The 1,700 new social accommodation apartments will not be offered for sale
In what has been described as a new dawn for the country’s social sector, Social Accommodation Minister Roderick Galdes announced a new policy for the allocation of new social accommodation residences.
Now that the project for the building of 1,700 new residences for social accommodation is close to finalisation, an allocation policy has been announced that, in the words of Minister Roderick Galdes, takes into account those in need whilst spurring social mobility.
Minister Galdes announced that the new houses will not be offered for sale, and at no stage will it be possible for these to be purchased. The Minister added that in order to enable the Housing Authority to be in a position to follow the economic and social progress of the beneficiaries, there will be an increase in monitoring, with beneficiaries being subject to verification of income and assets on a regular basis at stipulated periods. The social rent will be proportionate to the resident’s income.

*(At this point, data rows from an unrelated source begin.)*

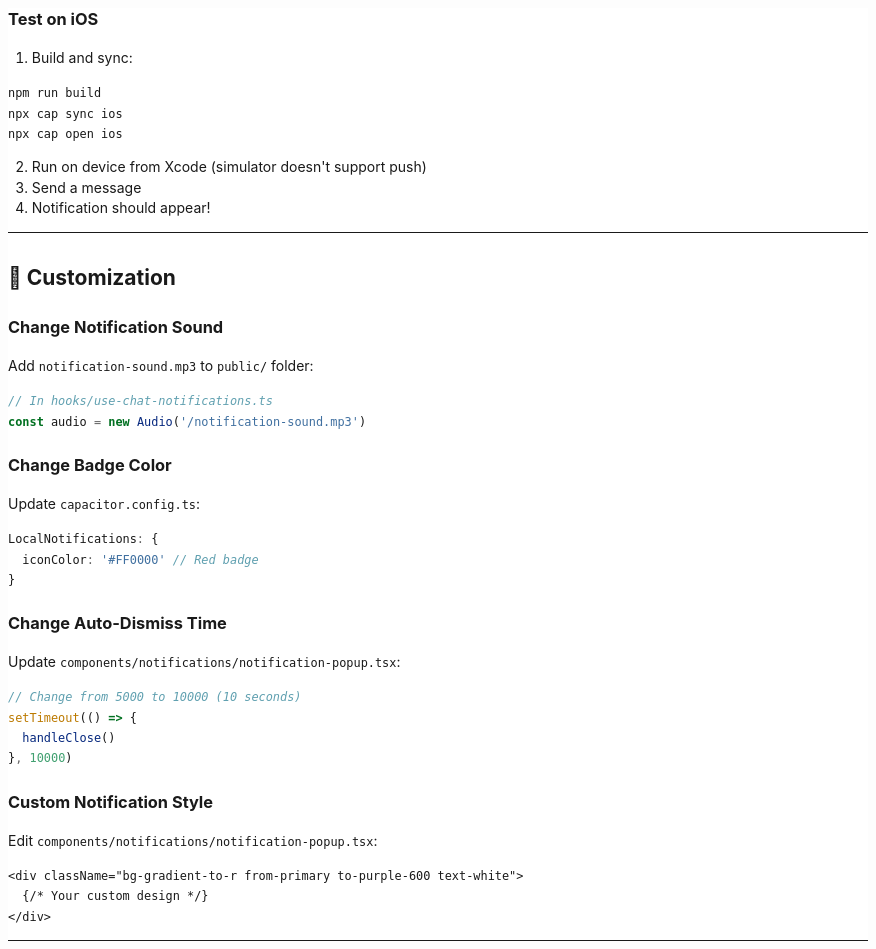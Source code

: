 ### Test on iOS

1. Build and sync:
```bash
npm run build
npx cap sync ios
npx cap open ios
```

2. Run on device from Xcode (simulator doesn't support push)
3. Send a message
4. Notification should appear!

---

## 🎨 Customization

### Change Notification Sound

Add `notification-sound.mp3` to `public/` folder:

```typescript
// In hooks/use-chat-notifications.ts
const audio = new Audio('/notification-sound.mp3')
```

### Change Badge Color

Update `capacitor.config.ts`:

```typescript
LocalNotifications: {
  iconColor: '#FF0000' // Red badge
}
```

### Change Auto-Dismiss Time

Update `components/notifications/notification-popup.tsx`:

```typescript
// Change from 5000 to 10000 (10 seconds)
setTimeout(() => {
  handleClose()
}, 10000)
```

### Custom Notification Style

Edit `components/notifications/notification-popup.tsx`:

```tsx
<div className="bg-gradient-to-r from-primary to-purple-600 text-white">
  {/* Your custom design */}
</div>
```

---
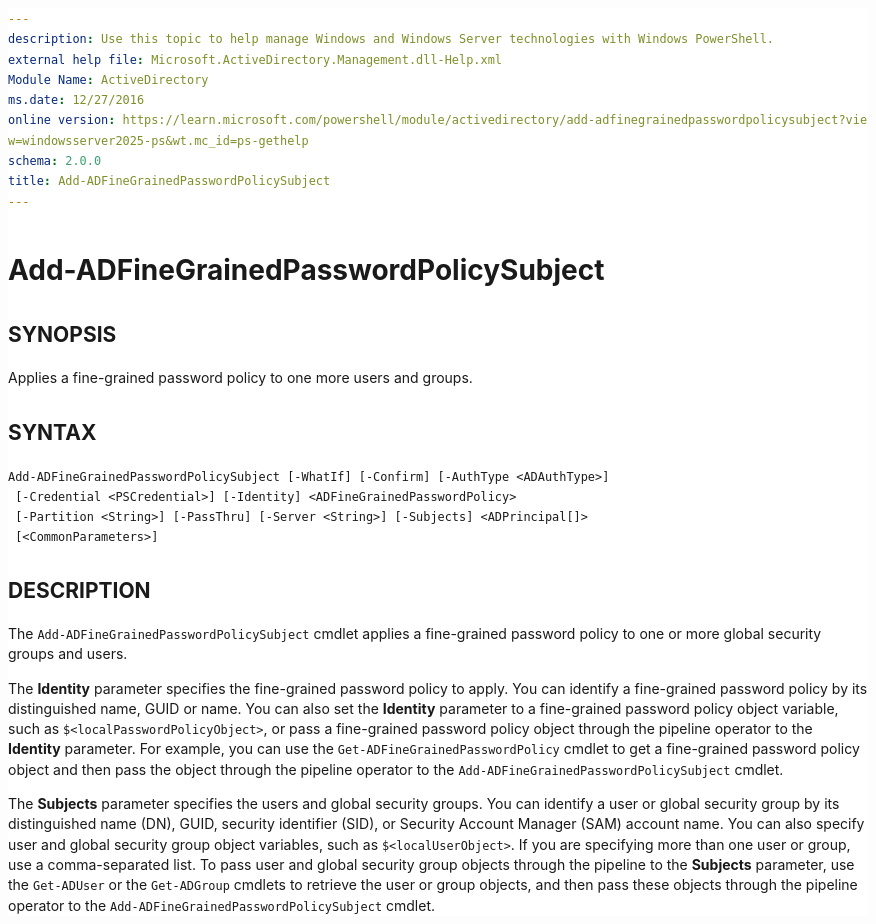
 ```yaml
---
description: Use this topic to help manage Windows and Windows Server technologies with Windows PowerShell.
external help file: Microsoft.ActiveDirectory.Management.dll-Help.xml
Module Name: ActiveDirectory
ms.date: 12/27/2016
online version: https://learn.microsoft.com/powershell/module/activedirectory/add-adfinegrainedpasswordpolicysubject?view=windowsserver2025-ps&wt.mc_id=ps-gethelp
schema: 2.0.0
title: Add-ADFineGrainedPasswordPolicySubject
---
```


# Add-ADFineGrainedPasswordPolicySubject

## SYNOPSIS
Applies a fine-grained password policy to one more users and groups.

## SYNTAX

```
Add-ADFineGrainedPasswordPolicySubject [-WhatIf] [-Confirm] [-AuthType <ADAuthType>]
 [-Credential <PSCredential>] [-Identity] <ADFineGrainedPasswordPolicy>
 [-Partition <String>] [-PassThru] [-Server <String>] [-Subjects] <ADPrincipal[]>
 [<CommonParameters>]
```

## DESCRIPTION

The `Add-ADFineGrainedPasswordPolicySubject` cmdlet applies a fine-grained password policy to one or
more global security groups and users.

The **Identity** parameter specifies the fine-grained password policy to apply. You can identify a
fine-grained password policy by its distinguished name, GUID or name. You can also set the
**Identity** parameter to a fine-grained password policy object variable, such as
`$<localPasswordPolicyObject>`, or pass a fine-grained password policy object through the pipeline
operator to the **Identity** parameter. For example, you can use the
`Get-ADFineGrainedPasswordPolicy` cmdlet to get a fine-grained password policy object and then pass
the object through the pipeline operator to the `Add-ADFineGrainedPasswordPolicySubject` cmdlet.

The **Subjects** parameter specifies the users and global security groups. You can identify a user
or global security group by its distinguished name (DN), GUID, security identifier (SID), or
Security Account Manager (SAM) account name. You can also specify user and global security group
object variables, such as `$<localUserObject>`. If you are specifying more than one user or group,
use a comma-separated list. To pass user and global security group objects through the pipeline to
the **Subjects** parameter, use the `Get-ADUser` or the `Get-ADGroup` cmdlets to retrieve the user
or group objects, and then pass these objects through the pipeline operator to the
`Add-ADFineGrainedPasswordPolicySubject` cmdlet.
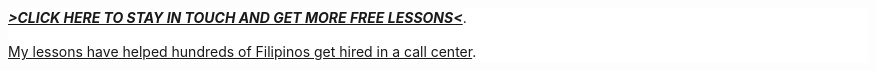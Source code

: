 _**[>CLICK HERE TO STAY IN TOUCH AND GET MORE FREE LESSONS<][4]**_. 

[My lessons have helped hundreds of Filipinos get hired in a call center](https://callcentertrainingtips.com/testimonials).


[1]:	https://callcentertrainingtips.com/contact/
[2]:	https://www.facebook.com/profile.php?id=247824095581789&ref=br_rs
[3]:	https://facebook.com/callcentertrainingtips
[4]:	https://sendfox.com/callcentertrainingtips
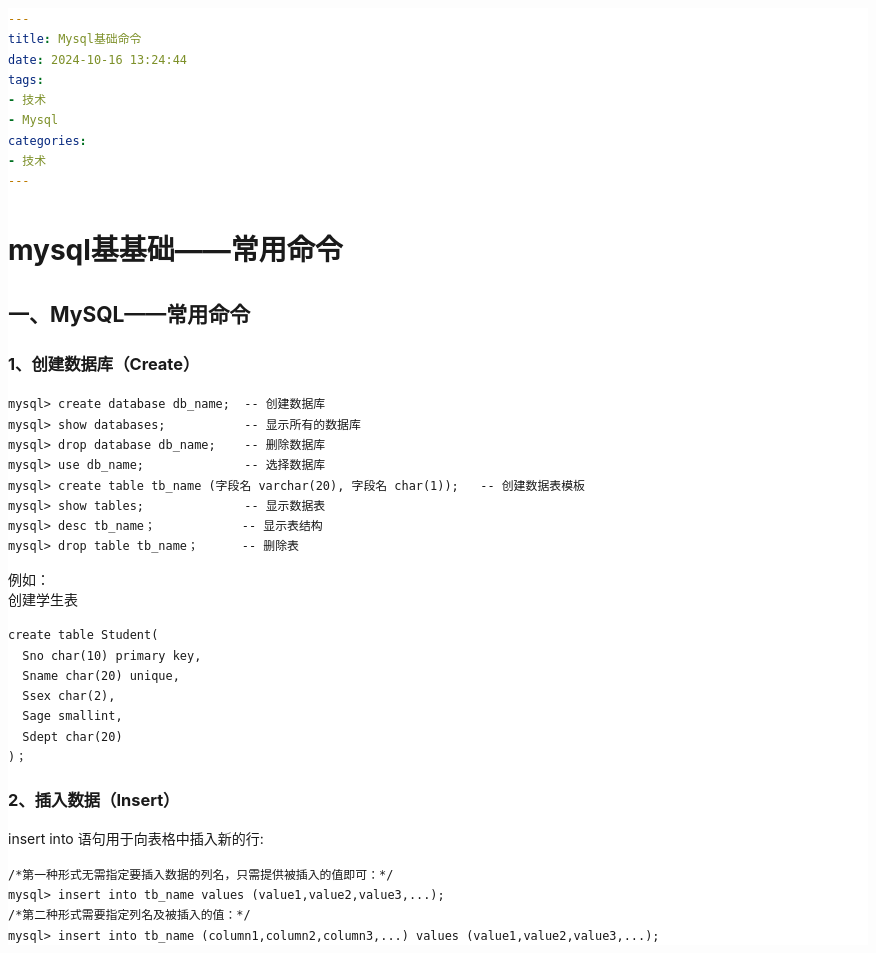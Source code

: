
 ```yaml
---
title: Mysql基础命令
date: 2024-10-16 13:24:44
tags:
- 技术
- Mysql
categories: 
- 技术
---
```


# mysql基基础——常用命令

## 一、MySQL——常用命令

### 1、创建数据库（Create）

```命令
mysql> create database db_name;  -- 创建数据库
mysql> show databases;           -- 显示所有的数据库
mysql> drop database db_name;    -- 删除数据库
mysql> use db_name;              -- 选择数据库
mysql> create table tb_name (字段名 varchar(20), 字段名 char(1));   -- 创建数据表模板
mysql> show tables;              -- 显示数据表
mysql> desc tb_name；            -- 显示表结构
mysql> drop table tb_name；      -- 删除表
```

例如：  
创建学生表

```例子
create table Student(
  Sno char(10) primary key,
  Sname char(20) unique,
  Ssex char(2),
  Sage smallint,
  Sdept char(20)
)；
```

### 2、插入数据（Insert）

insert into 语句用于向表格中插入新的行:

```命令
/*第一种形式无需指定要插入数据的列名，只需提供被插入的值即可：*/
mysql> insert into tb_name values (value1,value2,value3,...);
/*第二种形式需要指定列名及被插入的值：*/
mysql> insert into tb_name (column1,column2,column3,...) values (value1,value2,value3,...);
```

The system of recognition of children and persons living with the beneficiaries of social accommodation will be updated to ensure social accommodation will remain available for those in need. At the same time, the elderly and other persons who opt to swap the social accommodation allocated to them with a smaller one will be assisted.
“In its simplicity this new allocation policy is revolutionary,” Minister Galdes stated. We are detaching ourselves from past policies where homes were used as a political football, and moving on to methods that offer help to the challenges of those who are suffering.”
Minister Galdes described this allocation policy as a mature policy and which reflects the future vision of Maltese society.
The Minister added that it is no longer the time to just provide a roof over one’s head. In fact, in future, the Government will continue to strengthen the spread of services complementing social accommodation in order to address the challenges which will have placed families in dire need.
The new allocation policy reflects a system that is bringing social progress, a system that is reaping results, with the announcement last weekend that the waiting list for alternative accommodation had been reduced by nearly half and dropped to 1,900 persons.